2. Train Travel is Environmentally Responsible
Travelling by train, instead of by plane or car, on short-haul journeys undoubtedly decreases your carbon footprint.
According to Friends of the Earth, train travel produces ’emissions of CO2 per passenger/Km are, on average, approximately half that of travel by car’. They also state that ‘a rail passenger travelling by high speed train, even at 200Km/hr, typically uses only 0.8 – 1.0 MJ of energy compared to 1.4 – 2.8MJ for a car driver/passenger’.
Eurostar commissioned some research in which they claim their trains emit 10 times less carbon dioxide than an equivalent journey by plane. There is much debate around this issue. Other useful sites to follow are Treehugger.com or Greenpeace, who regularly produce articles exploring the benefits of trains over other forms of transport.
3. Sleeper cars – the ultimate hotel room
I love settling down into my sleeper. Sometimes the train fares are so cheap that a private sleeper cabin can be expensive, but the overall cost is still less than a hotel room. I love the tiny fridge, and the little corner sink. I love the armchairs that turn into a bunk, and the way the other bunk falls down on a strap from the wall. And when it’s time to have a drink in the restaurant car in the early evening, you know that the train guard is going into your room to make the beds with stiff white sheets and scratchy blankets. When you come back you just can’t wait to climb the little ladder and read by the tiny light. Six by three feet of moving tiny hotel room that you become really attached to.
I sleep so well on trains – the rumbling and swaying and rocking. When you wake up the sun is blinking through the gap in the blind. You lift open the bling and just like that, you are in another country, leaning on pillows wrapped in a sheet, looking at new landscapes.
4. Unexpected Encounters
You never know who you will meet on trains. Unlike other forms of transport, you are not all getting on or off at the same place. You overlap with others’ lives briefly, glancingly. On a train in Italy near Naples, a large Italian man and his wife were sitting in our reserved window seats. They knew, but they didn’t care and we were too scared to tell them – he looked frightening. After an hour, I was convinced the man was part of the Camorra – the mafia around Naples. I just had a feeling. I tried to get Scott to get us an invite to a mafia bash with champagne and glamour. When we left the train, he said he had arranged for us to go to a calzone party, which is folded pizza.

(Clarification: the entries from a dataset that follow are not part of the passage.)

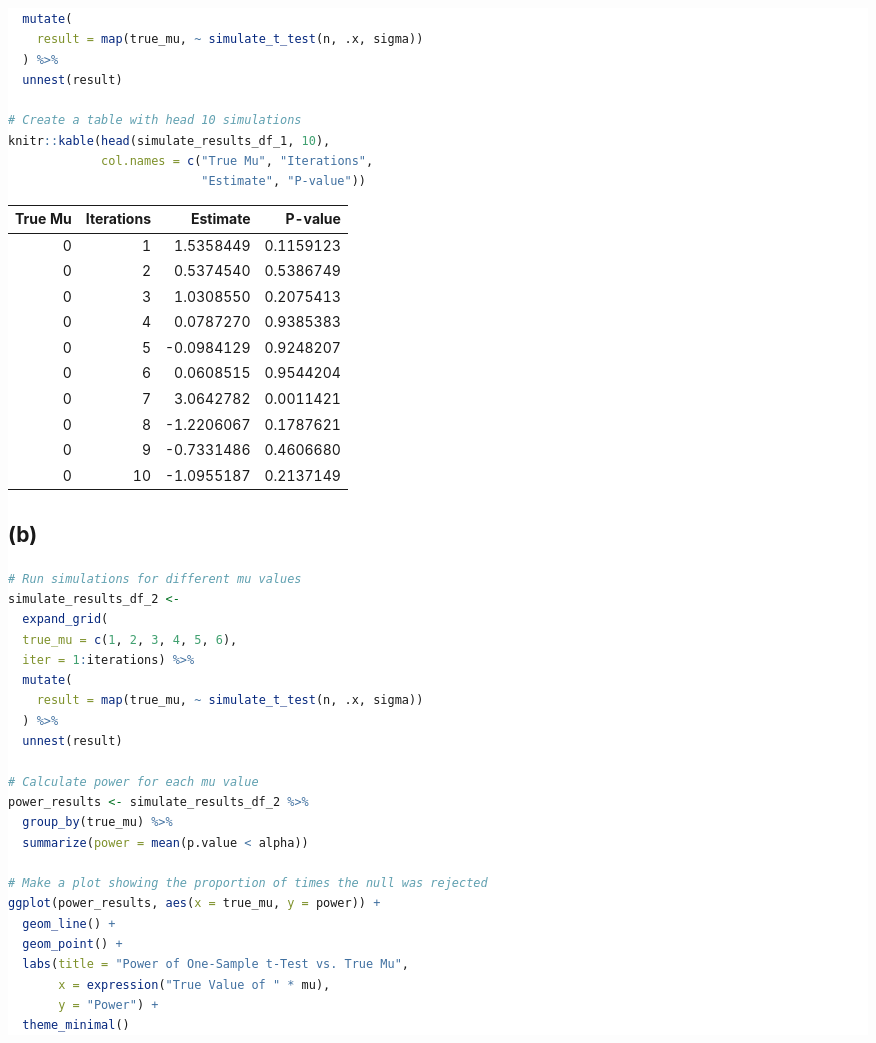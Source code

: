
 ``` r
  mutate(
    result = map(true_mu, ~ simulate_t_test(n, .x, sigma))
  ) %>%
  unnest(result)

# Create a table with head 10 simulations
knitr::kable(head(simulate_results_df_1, 10), 
             col.names = c("True Mu", "Iterations", 
                           "Estimate", "P-value"))
```

| True Mu | Iterations |   Estimate |   P-value |
|--------:|-----------:|-----------:|----------:|
|       0 |          1 |  1.5358449 | 0.1159123 |
|       0 |          2 |  0.5374540 | 0.5386749 |
|       0 |          3 |  1.0308550 | 0.2075413 |
|       0 |          4 |  0.0787270 | 0.9385383 |
|       0 |          5 | -0.0984129 | 0.9248207 |
|       0 |          6 |  0.0608515 | 0.9544204 |
|       0 |          7 |  3.0642782 | 0.0011421 |
|       0 |          8 | -1.2206067 | 0.1787621 |
|       0 |          9 | -0.7331486 | 0.4606680 |
|       0 |         10 | -1.0955187 | 0.2137149 |

## (b)

``` r
# Run simulations for different mu values
simulate_results_df_2 <- 
  expand_grid(
  true_mu = c(1, 2, 3, 4, 5, 6),
  iter = 1:iterations) %>%
  mutate(
    result = map(true_mu, ~ simulate_t_test(n, .x, sigma))
  ) %>%
  unnest(result)

# Calculate power for each mu value
power_results <- simulate_results_df_2 %>%
  group_by(true_mu) %>%
  summarize(power = mean(p.value < alpha))

# Make a plot showing the proportion of times the null was rejected
ggplot(power_results, aes(x = true_mu, y = power)) +
  geom_line() +
  geom_point() + 
  labs(title = "Power of One-Sample t-Test vs. True Mu",
       x = expression("True Value of " * mu),
       y = "Power") +
  theme_minimal()
```
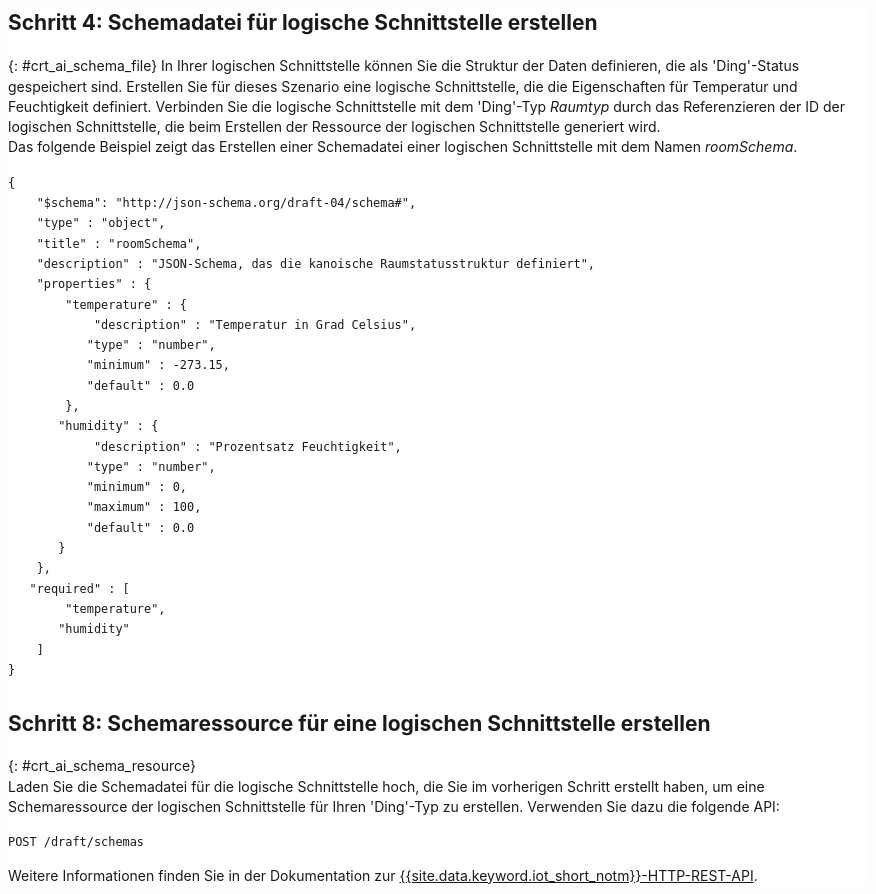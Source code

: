 ## Schritt 4: Schemadatei für logische Schnittstelle erstellen  
{: #crt_ai_schema_file}
In Ihrer logischen Schnittstelle können Sie die Struktur der Daten definieren, die als 'Ding'-Status gespeichert sind. Erstellen Sie für dieses Szenario eine logische Schnittstelle, die die Eigenschaften für Temperatur und Feuchtigkeit definiert. Verbinden Sie die logische Schnittstelle mit dem 'Ding'-Typ *Raumtyp* durch das Referenzieren der ID der logischen Schnittstelle, die beim Erstellen der Ressource der logischen Schnittstelle generiert wird.  
Das folgende Beispiel zeigt das Erstellen einer Schemadatei einer logischen Schnittstelle mit dem Namen *roomSchema*.

```
{
    "$schema": "http://json-schema.org/draft-04/schema#",
    "type" : "object",
    "title" : "roomSchema",
    "description" : "JSON-Schema, das die kanoische Raumstatusstruktur definiert",
    "properties" : {
        "temperature" : {
            "description" : "Temperatur in Grad Celsius",
           "type" : "number",
           "minimum" : -273.15,
           "default" : 0.0
        },
       "humidity" : {
            "description" : "Prozentsatz Feuchtigkeit",
           "type" : "number",
           "minimum" : 0,
           "maximum" : 100,
           "default" : 0.0
       }
    },
   "required" : [
        "temperature",
       "humidity"
    ]
}
```  
## Schritt 8: Schemaressource für eine logischen Schnittstelle erstellen  
{: #crt_ai_schema_resource}  
Laden Sie die Schemadatei für die logische Schnittstelle hoch, die Sie im vorherigen Schritt erstellt haben, um eine Schemaressource der logischen Schnittstelle für Ihren 'Ding'-Typ zu erstellen. Verwenden Sie dazu die folgende API:  
```
POST /draft/schemas
```  

Weitere Informationen finden Sie in der Dokumentation zur [{{site.data.keyword.iot_short_notm}}-HTTP-REST-API](https://docs.internetofthings.ibmcloud.com/apis/swagger/v0002/state-mgmt.html#!/Schemas).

On a late train from London I was sitting opposite a man with a face that made my heart skip. I stared at him in the reflection in the window, pretending I was gazing thoughtfully into the night. Then I caught his eye looking at me in the window. We did not take our eyes off each other’s reflection for the whole journey. When the train stopped he took my hand and we got off the train and walked along the platform. We went through the barriers and then finally looked at each other, smiled and parted ways.
On the Bernina Express I watched a teenaged Turkish girl watching the sky and clouds through the panoramic ceiling window as we climbed into the Swizz Alps and humming to herself. I felt like I knew her and all the social constraints were swept away. She got out her new smartphone and spent the rest of the journey playing with it as the glorious soaring mountains passed her by.
5. Ease of Train Travel
Airports = stress and boredom. Cars = continuous concentration and boredom. Buses = uncomfortable and boring. But train travel! The best reason of all to travel by train is it gives pause. You are in a state of in-between. The distance between places on a long journey means you let go of where you were, but do not commit quite yet to where you are going. You are present. You can muse and let your eyes flicker at the myriad passing trees, at the people whose lives you glimpse for a second, at a small mammal living by the tracks. The stations punctuate your rhythm like a beat, the train takes you at its own mystical speed. I take time to read, to think, to write. Indeed, I decided to start my travel blog in the twilight of evening train journey, somewhere in Europe.
My favorite resourceful site for train travel information is ‘the man in Seat 61′. It is a labor of love by Mark Smith and it has well-researched information about any overland trip you might care to make. It fills me with excitement every time I visit – I plan trips I have never heard of, to places I never imagined visiting.